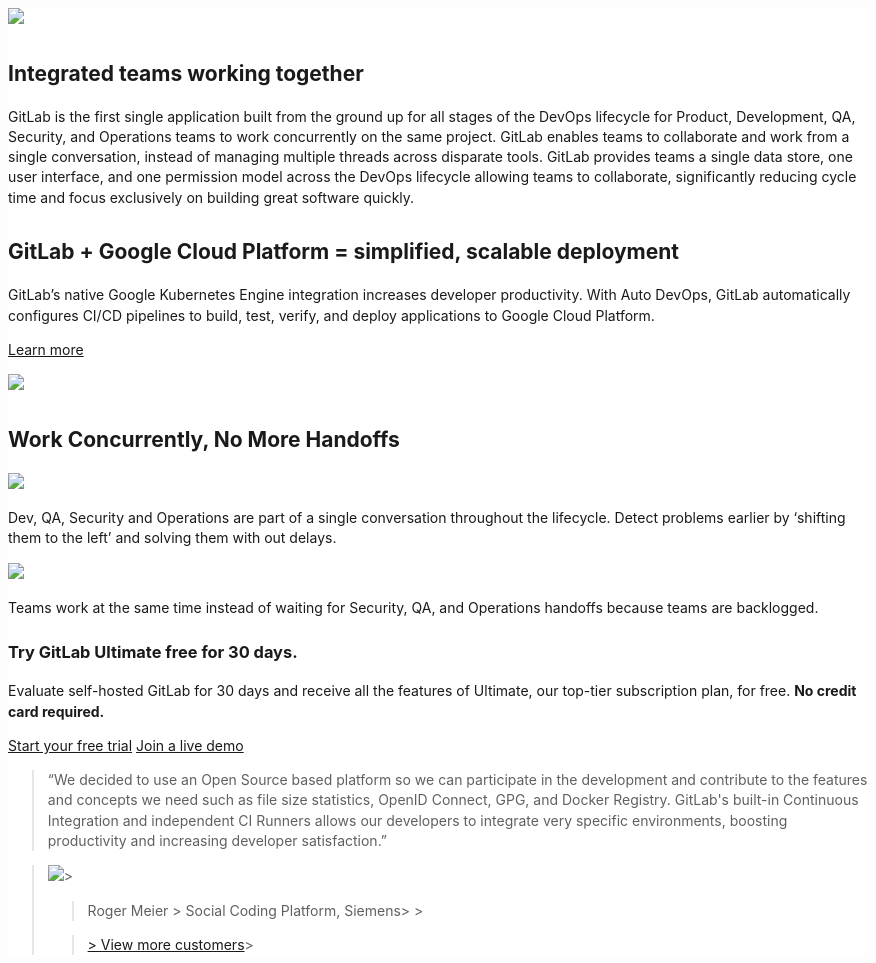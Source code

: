  ![](../_resources/77696268bb2ce4546ba310608d3fc99b.jpg)

## Integrated teams working together

GitLab is the first single application built from the ground up for all stages of the DevOps lifecycle for Product, Development, QA, Security, and Operations teams to work concurrently on the same project. GitLab enables teams to collaborate and work from a single conversation, instead of managing multiple threads across disparate tools. GitLab provides teams a single data store, one user interface, and one permission model across the DevOps lifecycle allowing teams to collaborate, significantly reducing cycle time and focus exclusively on building great software quickly.

## GitLab + Google Cloud Platform = simplified, scalable deployment

GitLab’s native Google Kubernetes Engine integration increases developer productivity. With Auto DevOps, GitLab automatically configures CI/CD pipelines to build, test, verify, and deploy applications to Google Cloud Platform.

 [Learn more](https://about.gitlab.com/google-cloud-platform)

 ![](../_resources/49a101fed3590e96595d2c0236fa5a01.png)

## Work Concurrently, No More Handoffs

 ![](../_resources/a4393039164a4d989e1fae387a9a674c.png)

Dev, QA, Security and Operations are part of a single conversation throughout the lifecycle. Detect problems earlier by ‘shifting them to the left’ and solving them with out delays.

 ![](../_resources/426cc27f71017d7d9d397815ae800c1b.png)

Teams work at the same time instead of waiting for Security, QA, and Operations handoffs because teams are backlogged.

###  Try GitLab Ultimate free for 30 days.

Evaluate self-hosted GitLab for 30 days and receive all the features of Ultimate, our top-tier subscription plan, for free. **No credit card required.**

 [Start your free trial](https://about.gitlab.com/free-trial/)  [Join a live demo](https://about.gitlab.com/webcast/gitlab-enterprise-demo/)

>
>

>  “We decided to use an Open Source based platform so we can participate in the development and contribute to the features and concepts we need such as file size statistics, OpenID Connect, GPG, and Docker Registry. GitLab's built-in Continuous Integration and independent CI Runners allows our developers to integrate very specific environments, boosting productivity and increasing developer satisfaction.”

>
>
>
>   ![](../_resources/62d00906a6d625195a438a8d61ac0df9.jpg)>
>   >  Roger Meier > Social Coding Platform, Siemens>   >
>
>   > [> View more customers](https://about.gitlab.com/customers/)>
>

------------------------------

• What is required:
From the line holding "Teams work at" to the last line of the records, quote each line exactly and add nothing.

• Answer area:
Teams work at the same time instead of waiting for Security, QA, and Operations handoffs because teams are backlogged.

###  Try GitLab Ultimate free for 30 days.

Evaluate self-hosted GitLab for 30 days and receive all the features of Ultimate, our top-tier subscription plan, for free. **No credit card required.**

 [Start your free trial](https://about.gitlab.com/free-trial/)  [Join a live demo](https://about.gitlab.com/webcast/gitlab-enterprise-demo/)

>
>

>  “We decided to use an Open Source based platform so we can participate in the development and contribute to the features and concepts we need such as file size statistics, OpenID Connect, GPG, and Docker Registry. GitLab's built-in Continuous Integration and independent CI Runners allows our developers to integrate very specific environments, boosting productivity and increasing developer satisfaction.”

>
>
>
>   ![](../_resources/62d00906a6d625195a438a8d61ac0df9.jpg)>
>   >  Roger Meier > Social Coding Platform, Siemens>   >
>
>   > [> View more customers](https://about.gitlab.com/customers/)>
>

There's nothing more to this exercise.